Три часа сна. Он мог не спать и дольше. Они с Хименесом и несколькими сержантами почти всю ночь вели разведку холмов в тылу базы и определяли места возможных засад. Из-за изломов и трещин местность представляла собой природное укрепление с сотнями позиций для стрелков. Единственной проблемой было держать людей в тепле. Сегодня предстояло определить, сколько времени люди могут оставаться на позиции, сохраняя боеспособность. Сержанты полагали, четыре часа. Его оценка была – три с небольшим.

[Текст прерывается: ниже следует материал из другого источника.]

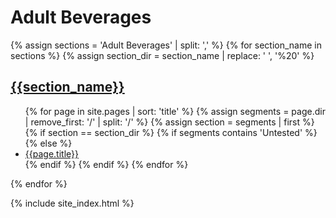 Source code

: # Adult Beverages

{% assign sections = 'Adult Beverages' | split: ',' %}
{% for section_name in sections %}
  {% assign section_dir = section_name | replace: ' ', '%20' %}
  <h2><a href="{{ section_dir | relative_url }}/">{{section_name}}</a></h2>
  <ul>
  {% for page in site.pages | sort: 'title' %}
    {% assign segments = page.dir | remove_first: '/' | split: '/' %}
    {% assign section = segments | first %}
    {% if section == section_dir %}
      {% if segments contains 'Untested' %}
    <!-- Untested: {{page.url}} -->
      {% else %}
    <li><a href="{{ page.url | relative_url }}">{{page.title}}</a></li>
      {% endif %}
    {% endif %}
  {% endfor %}
  </ul>
{% endfor %}


{% include site_index.html %}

Он закончил одеваться и залпом допил кофе. В животе урчало, но он решил до завтрака осмотреть загадочное судно.
– Разбуди лейтенанта Хименеса.
Одному из рабочих катеров потребовалось всего пятнадцать минут, чтобы пересечь залив. Продувка теплым воздухом творила чудеса. Залив был свободен от льда, но мало того – воздух над самой водой прогрелся до пятидесяти градусов, в то время как на базе его температура была минус десять[48]. За заливом поднималась и опадала на волнах ледяная корка: робкие предвестники лета пытались растопить лед. В открытый океан вела чистая полоса – ее постоянно расчищал ледокол, чтобы поддерживать жизненно важную связь с домом.

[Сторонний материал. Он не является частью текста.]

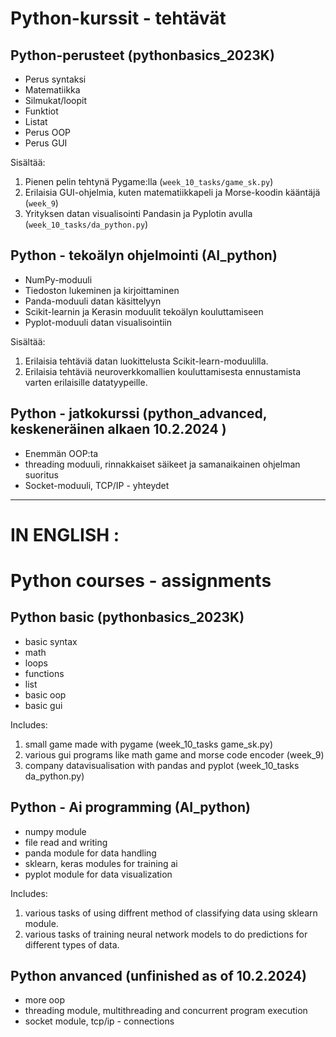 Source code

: # Python-kurssit - tehtävät

## Python-perusteet (pythonbasics_2023K)

- Perus syntaksi
- Matematiikka
- Silmukat/loopit
- Funktiot
- Listat
- Perus OOP 
- Perus GUI 

Sisältää:
1. Pienen pelin tehtynä Pygame:lla (`week_10_tasks/game_sk.py`) 
2. Erilaisia GUI-ohjelmia, kuten matematiikkapeli ja Morse-koodin kääntäjä (`week_9`)
3. Yrityksen datan visualisointi Pandasin ja Pyplotin avulla (`week_10_tasks/da_python.py`)

## Python - tekoälyn ohjelmointi (AI_python)

- NumPy-moduuli
- Tiedoston lukeminen ja kirjoittaminen
- Panda-moduuli datan käsittelyyn
- Scikit-learnin ja Kerasin moduulit tekoälyn kouluttamiseen 
- Pyplot-moduuli datan visualisointiin

Sisältää:
1. Erilaisia tehtäviä datan luokittelusta Scikit-learn-moduulilla.
2. Erilaisia tehtäviä neuroverkkomallien kouluttamisesta ennustamista varten erilaisille datatyypeille.

## Python - jatkokurssi (python_advanced, keskeneräinen alkaen 10.2.2024 )

- Enemmän OOP:ta 
- threading moduuli, rinnakkaiset säikeet ja samanaikainen ohjelman suoritus
- Socket-moduuli, TCP/IP - yhteydet

-------

# IN ENGLISH :

# Python courses - assignments

## Python basic (pythonbasics_2023K)

- basic syntax
- math 
- loops
- functions
- list
- basic oop 
- basic gui 

Includes:
1. small game made with pygame (week_10_tasks game_sk.py) 
2. various gui programs like math game and morse code encoder (week_9)
3. company datavisualisation with pandas and pyplot (week_10_tasks da_python.py)

## Python  - Ai programming (AI_python)

- numpy module
- file read and writing
- panda module for data handling
- sklearn, keras modules for training ai 
- pyplot module for data visualization

Includes:
1. various tasks of using diffrent method of classifying data using sklearn module.
2. various tasks of training neural network models to do predictions for different types of data. 

## Python anvanced (unfinished as of 10.2.2024)

- more oop 
- threading module, multithreading and concurrent program execution
- socket module, tcp/ip - connections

Катер прошел так близко от одной из нефтяных платформ, что стало видно – платформа замаскирована тонкими склепанными металлическими листами, делающими ее похожей на айсберг. С расстояния в пятьдесят ярдов ее отличали от айсберга лишь мощные стальные поддерживающие колонны, выглядывавшие из-под белой облицовки.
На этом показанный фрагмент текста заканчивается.